Return on Inclusion | November 21, 2022

VC Include’s Bahiyah Yasmeen Robinson on three drivers of inclusion alpha (podcast)

David Bank
ImpactAlpha Editor

David Bank

ImpactAlpha, November 21 – Bahiyah Yasmeen Robinson is nearly one-third of the way toward her goal of seeding 100 women and historically underrepresented fund managers by 2030.

But “seeding” is not enough for the founder of the nonprofit accelerator VC Include and the for-profit Include Ventures, a fund-of-funds and direct investment vehicle that has raised more than $20 million toward a $250 million target. 

The goal? “To make sure that they build resilient, institutional-grade asset management firms,  that they’re growing from a Fund I, to a Fund II and a Fund III,” Robinson says on ImpactAlpha’s Agents of Impact podcast, recorded during Include’s recent gathering in Berkeley, Calif.

Include aims to increase 10-fold the 1.4% of U.S. assets under management that are entrusted by investors to firms owned by women or people of color. 

“It’s not enough to just raise your first fund. It has to be value-creating, alpha-generating and you’re supposed to be able to raise your second fund and your third,” Robinson says.

The dozen managers in Include Ventures’ latest cohort bring the platform’s portfolio of fund managers to 32, including 10 diverse-led climate funds that received $100,000 in operational funds through VC Include’s Climate Justice Initiative.

The newest cohort is distinct in that all have raised at least some capital and are in position to close their funds in the next 12 months. In coming weeks, ImpactAlpha will present podcast interviews with some of the managers, including Aisha Weeks of the Dearfield Fund for Black Wealth, Toussaint Bailey of Uplifting Capital, Eunice Ajim, Ajim Capital and Himalaya Rao of The BFM Fund.

Generating alpha

A growing body of research suggests that diverse-led fund managers are able to outperform less diverse firms, including by identifying underappreciated markets or opportunities and spotting entrepreneurial talent that may have been overlooked by other investors. 

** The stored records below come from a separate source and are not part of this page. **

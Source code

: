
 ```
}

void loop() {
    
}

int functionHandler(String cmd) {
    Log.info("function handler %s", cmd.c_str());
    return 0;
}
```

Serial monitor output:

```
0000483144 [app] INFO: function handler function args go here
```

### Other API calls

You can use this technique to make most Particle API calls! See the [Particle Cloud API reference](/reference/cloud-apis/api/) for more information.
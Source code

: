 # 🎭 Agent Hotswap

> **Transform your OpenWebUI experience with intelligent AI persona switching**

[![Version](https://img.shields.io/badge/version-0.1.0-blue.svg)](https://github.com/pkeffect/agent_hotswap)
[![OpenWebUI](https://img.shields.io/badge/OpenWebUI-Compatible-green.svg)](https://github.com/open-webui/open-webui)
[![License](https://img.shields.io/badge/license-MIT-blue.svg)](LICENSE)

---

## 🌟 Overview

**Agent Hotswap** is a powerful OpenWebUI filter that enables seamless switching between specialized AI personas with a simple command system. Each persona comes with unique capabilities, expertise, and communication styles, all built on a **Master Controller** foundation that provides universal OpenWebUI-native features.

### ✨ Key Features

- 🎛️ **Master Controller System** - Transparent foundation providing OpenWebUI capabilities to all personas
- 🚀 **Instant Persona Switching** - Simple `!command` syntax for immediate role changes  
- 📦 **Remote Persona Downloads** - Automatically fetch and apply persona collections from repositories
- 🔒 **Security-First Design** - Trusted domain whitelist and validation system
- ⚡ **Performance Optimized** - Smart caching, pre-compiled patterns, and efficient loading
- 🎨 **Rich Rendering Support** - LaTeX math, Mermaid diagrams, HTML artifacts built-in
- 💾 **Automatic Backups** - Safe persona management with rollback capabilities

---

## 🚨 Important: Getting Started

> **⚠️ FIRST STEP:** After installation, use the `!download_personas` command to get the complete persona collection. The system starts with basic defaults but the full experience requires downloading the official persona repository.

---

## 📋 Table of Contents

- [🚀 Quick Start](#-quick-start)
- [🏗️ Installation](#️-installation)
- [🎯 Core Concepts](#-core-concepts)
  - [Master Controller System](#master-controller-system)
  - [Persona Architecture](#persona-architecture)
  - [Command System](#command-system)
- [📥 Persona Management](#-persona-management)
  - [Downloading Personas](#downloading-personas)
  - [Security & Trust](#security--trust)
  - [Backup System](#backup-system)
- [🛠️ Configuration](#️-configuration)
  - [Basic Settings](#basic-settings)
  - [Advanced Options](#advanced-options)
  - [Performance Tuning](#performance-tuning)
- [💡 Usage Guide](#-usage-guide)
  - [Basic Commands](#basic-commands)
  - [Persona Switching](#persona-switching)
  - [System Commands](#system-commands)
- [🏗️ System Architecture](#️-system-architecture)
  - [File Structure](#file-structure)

Robinson said a second source of outperformance is in backing so-called “first-time” fund managers who traditionally have had difficulty making it through the screens of most institutional limited partners. Many of VC Include’s managers in fact have a track record, either as operators and entrepreneurs or as investment professionals in other firms who are now spinning up firms of their own.

The third element stems, in part, from the historic tendency to underestimate founders and fund managers of color. 

“I talk about it as underpriced or mispriced product in the market, whether it’s undervalued and at a lower valuation or what as an investor I call a discount,” Robinson said. “More traditional venture capital and private equity firms just don’t understand that market opportunity like we do.”

Raising a first fund is only the beginning of the challenges diverse managers will face. Research in 2019 from Illumen and Stanford SPARQ found that racial bias in asset management, implicit or otherwise, is systematically excluding Black fund managers from securing allocations. The kicker: The bias is actually worse against high-performing fund managers. Even for first-time managers that get a boost, bias seems to increase as managers of color achieve stronger credentials. 

“They’re losing out on alpha, because of their implicit bias,” Robinson says. “We’re trying to change hearts and minds around where the opportunity set is, and that everyone will benefit by investing in high-performing, outperforming diverse and women-led managers.”